We developed a heuristic approach for the motion planning problem of assembling structures with magnetic modular cubes in the 2-dimensional special Euclidean group. Magnetic modular cubes are cube-shaped bodies with embedded permanent magnets uniformly controlled by a global time-varying magnetic field surrounding the workspace.
A 2D physics simulator is used to simulate global control and the resulting continuous movement of magnetic modular cube structures as well as magnetic attraction and repulsion, while detecting and resolving collisions. The simulator allows closed-loop control algorithms for planning the connection of two structures at desired faces. These developed sequences of movements, called local plans, will be used on a global scale to plan the assembly of specified target structures in a rectangular workspace with no internal obstacles. The assembly is done by generating a building instruction graph for a target structure that we traverse in a depth-first-search approach by applying local plans to current states of the workspace.
Our ICRA 2024 conference paper can also be found in this repository. For the full thesis head to thesis/.
A video showcasing our work can be found here.
The simulator can be found in mmc_simulator/.
- python 3.x
- pygame 2.1.2
- pymunk 6.4.0
In the sandbox mode you can interact with mmc's via keyboard inputs. Keybindings will be printed in the console. You can also find them in mmc_simulator/sim/simulation.py.
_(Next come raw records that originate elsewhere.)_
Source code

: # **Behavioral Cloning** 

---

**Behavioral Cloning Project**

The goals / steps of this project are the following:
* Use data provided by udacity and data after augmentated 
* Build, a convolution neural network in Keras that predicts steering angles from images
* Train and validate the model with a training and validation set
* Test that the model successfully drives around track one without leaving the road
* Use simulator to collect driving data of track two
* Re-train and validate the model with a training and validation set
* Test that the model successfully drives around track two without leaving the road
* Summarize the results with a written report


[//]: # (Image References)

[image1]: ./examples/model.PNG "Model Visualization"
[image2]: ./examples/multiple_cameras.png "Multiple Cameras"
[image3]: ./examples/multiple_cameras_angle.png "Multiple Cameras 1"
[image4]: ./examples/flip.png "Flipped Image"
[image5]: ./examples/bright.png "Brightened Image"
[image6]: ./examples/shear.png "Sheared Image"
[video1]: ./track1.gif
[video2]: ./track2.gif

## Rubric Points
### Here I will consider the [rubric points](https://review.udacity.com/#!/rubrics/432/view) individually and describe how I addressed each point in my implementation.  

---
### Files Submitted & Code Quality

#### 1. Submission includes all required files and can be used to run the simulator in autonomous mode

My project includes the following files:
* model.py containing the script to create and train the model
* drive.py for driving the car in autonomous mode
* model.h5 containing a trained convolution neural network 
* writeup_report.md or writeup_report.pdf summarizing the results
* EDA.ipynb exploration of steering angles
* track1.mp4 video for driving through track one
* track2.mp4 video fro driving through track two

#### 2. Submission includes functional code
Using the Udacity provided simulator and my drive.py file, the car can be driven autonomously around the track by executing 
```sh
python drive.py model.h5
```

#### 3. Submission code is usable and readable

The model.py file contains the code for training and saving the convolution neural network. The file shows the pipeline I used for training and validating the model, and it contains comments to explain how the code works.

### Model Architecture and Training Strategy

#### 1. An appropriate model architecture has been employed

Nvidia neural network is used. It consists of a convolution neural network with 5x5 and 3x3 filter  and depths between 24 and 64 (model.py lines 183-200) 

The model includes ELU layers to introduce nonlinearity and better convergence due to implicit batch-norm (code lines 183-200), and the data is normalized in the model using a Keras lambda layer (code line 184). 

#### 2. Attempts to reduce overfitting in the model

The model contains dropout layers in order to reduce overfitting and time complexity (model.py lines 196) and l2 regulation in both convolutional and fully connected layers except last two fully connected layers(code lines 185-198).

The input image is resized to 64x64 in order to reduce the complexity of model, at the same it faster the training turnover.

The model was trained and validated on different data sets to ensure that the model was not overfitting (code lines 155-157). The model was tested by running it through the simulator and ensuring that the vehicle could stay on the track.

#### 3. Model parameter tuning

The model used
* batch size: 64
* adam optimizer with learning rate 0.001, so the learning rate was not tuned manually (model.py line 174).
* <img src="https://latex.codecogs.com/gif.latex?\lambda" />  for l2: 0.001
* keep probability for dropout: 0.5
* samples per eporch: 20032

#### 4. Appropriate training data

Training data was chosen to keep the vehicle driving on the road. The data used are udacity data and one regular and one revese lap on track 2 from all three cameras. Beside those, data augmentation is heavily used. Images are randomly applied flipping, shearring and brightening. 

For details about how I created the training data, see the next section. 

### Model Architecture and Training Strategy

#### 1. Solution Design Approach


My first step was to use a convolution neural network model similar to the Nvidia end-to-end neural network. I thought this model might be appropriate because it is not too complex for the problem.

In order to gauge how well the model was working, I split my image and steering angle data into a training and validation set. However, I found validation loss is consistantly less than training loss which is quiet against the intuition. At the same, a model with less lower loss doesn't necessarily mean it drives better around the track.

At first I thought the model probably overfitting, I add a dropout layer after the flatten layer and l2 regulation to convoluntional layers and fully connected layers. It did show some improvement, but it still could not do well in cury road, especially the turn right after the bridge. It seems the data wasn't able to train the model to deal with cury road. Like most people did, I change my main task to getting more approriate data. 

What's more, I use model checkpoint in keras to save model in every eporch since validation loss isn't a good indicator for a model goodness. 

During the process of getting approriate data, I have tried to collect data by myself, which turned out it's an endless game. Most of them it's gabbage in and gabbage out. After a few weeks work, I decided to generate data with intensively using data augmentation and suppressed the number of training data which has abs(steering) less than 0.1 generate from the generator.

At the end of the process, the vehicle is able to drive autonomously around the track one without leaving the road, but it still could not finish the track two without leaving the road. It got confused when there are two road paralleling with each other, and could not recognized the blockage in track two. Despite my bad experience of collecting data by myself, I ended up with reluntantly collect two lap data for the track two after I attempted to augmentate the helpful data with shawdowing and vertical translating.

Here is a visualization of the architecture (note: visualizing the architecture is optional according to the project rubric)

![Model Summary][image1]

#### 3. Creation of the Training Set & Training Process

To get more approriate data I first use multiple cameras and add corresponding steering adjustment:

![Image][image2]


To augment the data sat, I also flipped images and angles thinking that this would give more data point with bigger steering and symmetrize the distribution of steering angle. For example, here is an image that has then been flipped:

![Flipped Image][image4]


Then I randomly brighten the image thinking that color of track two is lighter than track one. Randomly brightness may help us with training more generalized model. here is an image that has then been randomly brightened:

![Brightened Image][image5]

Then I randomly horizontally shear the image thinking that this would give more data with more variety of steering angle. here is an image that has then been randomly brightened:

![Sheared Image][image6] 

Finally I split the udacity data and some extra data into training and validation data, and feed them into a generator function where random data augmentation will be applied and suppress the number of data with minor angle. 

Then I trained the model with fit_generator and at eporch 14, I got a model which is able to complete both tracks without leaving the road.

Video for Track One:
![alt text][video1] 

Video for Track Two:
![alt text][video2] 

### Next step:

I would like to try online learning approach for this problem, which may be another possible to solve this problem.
This file contains documented examples on how to use the framework to write your own control programs using local and global planner. For all the top-level interfaces you will also find documentation in the code.
Call the example you like to run in the main() method.
This file contains the experiments that were conducted with our global planner. You can setup a desired experiment with its parameters in the main() method.
When executing this script you can define an output folder with:
python3 experiment.py -o yourOutputFolder
The experiment data will be stored in results/yourOutputFolder. If the output folder already exists, new instances will be added and existing ones will be skipped.